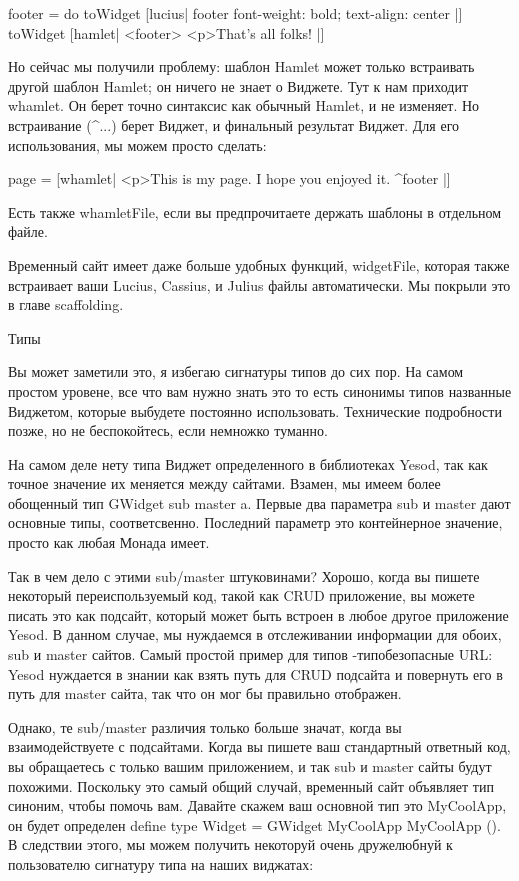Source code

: footer = do
    toWidget [lucius| footer { font-weight: bold; text-align: center } |]
    toWidget [hamlet|
<footer>
    <p>That's all folks!
|]

Но сейчас мы получили проблему: шаблон Hamlet может только встраивать другой шаблон Hamlet; он ничего не знает о Виджете. Тут к нам приходит whamlet. Он берет точно синтаксис как обычный Hamlet, и не изменяет. Но встраивание (^{...}) берет Виджет, и финальный результат Виджет. Для его использования, мы можем просто сделать:

page = [whamlet|
<p>This is my page. I hope you enjoyed it.
^{footer}
|]

Есть также whamletFile, если вы предпрочитаете держать шаблоны в отдельном файле.

Временный сайт имеет даже больше удобных функций, widgetFile, которая также встраивает ваши Lucius, Cassius, и Julius файлы автоматически. Мы покрыли это в главе scaffolding.

Типы

Вы может заметили это, я избегаю сигнатуры типов до сих пор. На самом простом уровене, все что вам нужно знать это то есть синонимы типов названные Виджетом, которые выбудете постоянно использовать. Технические подробности позже, но не беспокойтесь, если немножко туманно.

На самом деле нету типа Виджет определенного в библиотеках Yesod, так как точное значение их меняется между сайтами. Взамен, мы имеем более обощенный тип GWidget sub master a. Первые два параметра sub и master дают основные типы, соответсвенно. Последний параметр это контейнерное значение, просто как любая Монада имеет.

Так в чем дело с этими sub/master штуковинами? Хорошо, когда вы пишете некоторый переиспользуемый код, такой как CRUD приложение, вы можете писать это как подсайт, который может быть встроен в любое другое приложение Yesod. В данном случае, мы нуждаемся в отслеживании информации для обоих, sub и master сайтов. Самый простой пример для типов -типобезопасные URL: Yesod нуждается в знании как взять путь для CRUD подсайта и повернуть его в путь для master сайта, так что он мог бы правильно отображен.

Однако, те sub/master различия только больше значат, когда вы взаимодействуете с подсайтами. Когда вы пишете ваш стандартный ответный код, вы обращаетесь с только вашим приложением, и так sub и master сайты будут похожими. Поскольку это самый общий случай, временный сайт объявляет тип синоним, чтобы помочь вам. Давайте скажем ваш основной тип это MyCoolApp, он будет определен define type Widget = GWidget MyCoolApp MyCoolApp (). В следствии этого, мы можем получить некоторуй очень дружелюбнуй к пользователю сигнатуру типа на наших виджатах:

● Instructions for the task: The reply should hold only the lines of the listing above starting at the line containing "<p>This is my page. I hope you enjoyed it." and ending at the line containing "Вы может заметили", exactly as written.

● Written reply:
<p>This is my page. I hope you enjoyed it.
^{footer}
|]

Есть также whamletFile, если вы предпрочитаете держать шаблоны в отдельном файле.

Временный сайт имеет даже больше удобных функций, widgetFile, которая также встраивает ваши Lucius, Cassius, и Julius файлы автоматически. Мы покрыли это в главе scaffolding.

Типы

Вы может заметили это, я избегаю сигнатуры типов до сих пор. На самом простом уровене, все что вам нужно знать это то есть синонимы типов названные Виджетом, которые выбудете постоянно использовать. Технические подробности позже, но не беспокойтесь, если немножко туманно.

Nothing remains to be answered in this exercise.